*Supplied records*:

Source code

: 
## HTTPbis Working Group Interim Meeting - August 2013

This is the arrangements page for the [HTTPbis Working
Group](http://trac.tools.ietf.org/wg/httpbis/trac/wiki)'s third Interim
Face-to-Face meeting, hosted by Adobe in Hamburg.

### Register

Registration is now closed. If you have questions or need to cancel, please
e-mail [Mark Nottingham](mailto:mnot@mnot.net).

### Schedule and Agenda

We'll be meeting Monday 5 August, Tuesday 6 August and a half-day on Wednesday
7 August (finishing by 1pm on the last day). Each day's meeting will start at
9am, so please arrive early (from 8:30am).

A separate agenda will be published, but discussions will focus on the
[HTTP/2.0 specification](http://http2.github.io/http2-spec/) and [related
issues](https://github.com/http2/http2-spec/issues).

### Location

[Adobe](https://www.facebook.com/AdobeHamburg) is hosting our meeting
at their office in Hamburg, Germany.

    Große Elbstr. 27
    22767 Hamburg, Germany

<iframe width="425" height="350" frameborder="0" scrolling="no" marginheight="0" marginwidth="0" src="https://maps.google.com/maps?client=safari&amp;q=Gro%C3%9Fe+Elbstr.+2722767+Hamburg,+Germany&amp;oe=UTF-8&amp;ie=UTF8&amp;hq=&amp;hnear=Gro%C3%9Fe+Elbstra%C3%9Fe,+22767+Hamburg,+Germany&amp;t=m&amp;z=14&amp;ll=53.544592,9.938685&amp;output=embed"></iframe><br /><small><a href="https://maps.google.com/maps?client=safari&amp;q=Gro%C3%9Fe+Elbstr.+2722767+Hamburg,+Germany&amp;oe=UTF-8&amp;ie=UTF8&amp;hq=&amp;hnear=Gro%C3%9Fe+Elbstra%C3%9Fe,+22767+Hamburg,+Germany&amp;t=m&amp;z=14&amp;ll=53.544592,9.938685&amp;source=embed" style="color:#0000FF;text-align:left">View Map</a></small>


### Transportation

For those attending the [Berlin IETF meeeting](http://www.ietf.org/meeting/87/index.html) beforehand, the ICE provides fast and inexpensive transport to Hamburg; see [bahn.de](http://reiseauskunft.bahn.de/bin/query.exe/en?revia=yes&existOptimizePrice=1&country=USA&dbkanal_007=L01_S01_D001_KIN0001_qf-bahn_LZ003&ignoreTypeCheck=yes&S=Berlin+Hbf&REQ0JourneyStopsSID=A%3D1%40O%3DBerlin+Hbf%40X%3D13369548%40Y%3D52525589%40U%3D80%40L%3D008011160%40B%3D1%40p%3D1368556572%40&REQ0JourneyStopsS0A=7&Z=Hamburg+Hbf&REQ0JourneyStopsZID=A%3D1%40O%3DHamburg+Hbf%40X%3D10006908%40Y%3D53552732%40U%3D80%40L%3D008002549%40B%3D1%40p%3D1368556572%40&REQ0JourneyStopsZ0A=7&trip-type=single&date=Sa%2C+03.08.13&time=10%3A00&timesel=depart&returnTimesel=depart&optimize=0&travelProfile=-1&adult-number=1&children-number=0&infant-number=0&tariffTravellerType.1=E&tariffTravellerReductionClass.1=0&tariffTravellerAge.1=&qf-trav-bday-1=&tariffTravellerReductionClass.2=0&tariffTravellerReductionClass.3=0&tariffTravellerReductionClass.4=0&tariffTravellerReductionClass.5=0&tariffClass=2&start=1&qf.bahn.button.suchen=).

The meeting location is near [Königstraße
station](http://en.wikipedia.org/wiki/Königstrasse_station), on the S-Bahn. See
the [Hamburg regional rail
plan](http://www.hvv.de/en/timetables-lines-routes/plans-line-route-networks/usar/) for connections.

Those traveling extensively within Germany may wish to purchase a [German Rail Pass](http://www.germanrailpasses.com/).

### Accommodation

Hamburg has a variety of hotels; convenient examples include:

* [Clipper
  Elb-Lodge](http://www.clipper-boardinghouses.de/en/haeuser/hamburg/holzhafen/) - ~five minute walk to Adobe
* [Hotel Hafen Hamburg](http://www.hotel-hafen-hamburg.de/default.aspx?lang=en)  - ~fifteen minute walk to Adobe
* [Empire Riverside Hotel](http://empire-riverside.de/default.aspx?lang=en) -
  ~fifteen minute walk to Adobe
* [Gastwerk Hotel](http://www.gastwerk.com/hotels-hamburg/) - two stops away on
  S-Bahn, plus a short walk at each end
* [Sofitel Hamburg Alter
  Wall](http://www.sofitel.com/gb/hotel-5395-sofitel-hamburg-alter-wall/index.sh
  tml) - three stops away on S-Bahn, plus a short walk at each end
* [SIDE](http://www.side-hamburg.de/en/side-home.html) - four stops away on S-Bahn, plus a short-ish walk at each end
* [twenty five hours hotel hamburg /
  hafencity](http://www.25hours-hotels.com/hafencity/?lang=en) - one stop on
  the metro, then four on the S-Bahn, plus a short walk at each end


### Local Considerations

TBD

*Work required*:
Write out the entries in full, exactly as given.

*Problem solution*:
Source code

: 
## HTTPbis Working Group Interim Meeting - August 2013

This is the arrangements page for the [HTTPbis Working
Group](http://trac.tools.ietf.org/wg/httpbis/trac/wiki)'s third Interim
Face-to-Face meeting, hosted by Adobe in Hamburg.

### Register

Registration is now closed. If you have questions or need to cancel, please
e-mail [Mark Nottingham](mailto:mnot@mnot.net).

### Schedule and Agenda

We'll be meeting Monday 5 August, Tuesday 6 August and a half-day on Wednesday
7 August (finishing by 1pm on the last day). Each day's meeting will start at
9am, so please arrive early (from 8:30am).

A separate agenda will be published, but discussions will focus on the
[HTTP/2.0 specification](http://http2.github.io/http2-spec/) and [related
issues](https://github.com/http2/http2-spec/issues).

### Location

[Adobe](https://www.facebook.com/AdobeHamburg) is hosting our meeting
at their office in Hamburg, Germany.

    Große Elbstr. 27
    22767 Hamburg, Germany

<iframe width="425" height="350" frameborder="0" scrolling="no" marginheight="0" marginwidth="0" src="https://maps.google.com/maps?client=safari&amp;q=Gro%C3%9Fe+Elbstr.+2722767+Hamburg,+Germany&amp;oe=UTF-8&amp;ie=UTF8&amp;hq=&amp;hnear=Gro%C3%9Fe+Elbstra%C3%9Fe,+22767+Hamburg,+Germany&amp;t=m&amp;z=14&amp;ll=53.544592,9.938685&amp;output=embed"></iframe><br /><small><a href="https://maps.google.com/maps?client=safari&amp;q=Gro%C3%9Fe+Elbstr.+2722767+Hamburg,+Germany&amp;oe=UTF-8&amp;ie=UTF8&amp;hq=&amp;hnear=Gro%C3%9Fe+Elbstra%C3%9Fe,+22767+Hamburg,+Germany&amp;t=m&amp;z=14&amp;ll=53.544592,9.938685&amp;source=embed" style="color:#0000FF;text-align:left">View Map</a></small>


### Transportation

For those attending the [Berlin IETF meeeting](http://www.ietf.org/meeting/87/index.html) beforehand, the ICE provides fast and inexpensive transport to Hamburg; see [bahn.de](http://reiseauskunft.bahn.de/bin/query.exe/en?revia=yes&existOptimizePrice=1&country=USA&dbkanal_007=L01_S01_D001_KIN0001_qf-bahn_LZ003&ignoreTypeCheck=yes&S=Berlin+Hbf&REQ0JourneyStopsSID=A%3D1%40O%3DBerlin+Hbf%40X%3D13369548%40Y%3D52525589%40U%3D80%40L%3D008011160%40B%3D1%40p%3D1368556572%40&REQ0JourneyStopsS0A=7&Z=Hamburg+Hbf&REQ0JourneyStopsZID=A%3D1%40O%3DHamburg+Hbf%40X%3D10006908%40Y%3D53552732%40U%3D80%40L%3D008002549%40B%3D1%40p%3D1368556572%40&REQ0JourneyStopsZ0A=7&trip-type=single&date=Sa%2C+03.08.13&time=10%3A00&timesel=depart&returnTimesel=depart&optimize=0&travelProfile=-1&adult-number=1&children-number=0&infant-number=0&tariffTravellerType.1=E&tariffTravellerReductionClass.1=0&tariffTravellerAge.1=&qf-trav-bday-1=&tariffTravellerReductionClass.2=0&tariffTravellerReductionClass.3=0&tariffTravellerReductionClass.4=0&tariffTravellerReductionClass.5=0&tariffClass=2&start=1&qf.bahn.button.suchen=).

The meeting location is near [Königstraße
station](http://en.wikipedia.org/wiki/Königstrasse_station), on the S-Bahn. See
the [Hamburg regional rail
plan](http://www.hvv.de/en/timetables-lines-routes/plans-line-route-networks/usar/) for connections.

Those traveling extensively within Germany may wish to purchase a [German Rail Pass](http://www.germanrailpasses.com/).

### Accommodation

Hamburg has a variety of hotels; convenient examples include:

* [Clipper
  Elb-Lodge](http://www.clipper-boardinghouses.de/en/haeuser/hamburg/holzhafen/) - ~five minute walk to Adobe
* [Hotel Hafen Hamburg](http://www.hotel-hafen-hamburg.de/default.aspx?lang=en)  - ~fifteen minute walk to Adobe
* [Empire Riverside Hotel](http://empire-riverside.de/default.aspx?lang=en) -
  ~fifteen minute walk to Adobe
* [Gastwerk Hotel](http://www.gastwerk.com/hotels-hamburg/) - two stops away on
  S-Bahn, plus a short walk at each end
* [Sofitel Hamburg Alter
  Wall](http://www.sofitel.com/gb/hotel-5395-sofitel-hamburg-alter-wall/index.sh
  tml) - three stops away on S-Bahn, plus a short walk at each end
* [SIDE](http://www.side-hamburg.de/en/side-home.html) - four stops away on S-Bahn, plus a short-ish walk at each end
* [twenty five hours hotel hamburg /
  hafencity](http://www.25hours-hotels.com/hafencity/?lang=en) - one stop on
  the metro, then four on the S-Bahn, plus a short walk at each end


### Local Considerations

TBD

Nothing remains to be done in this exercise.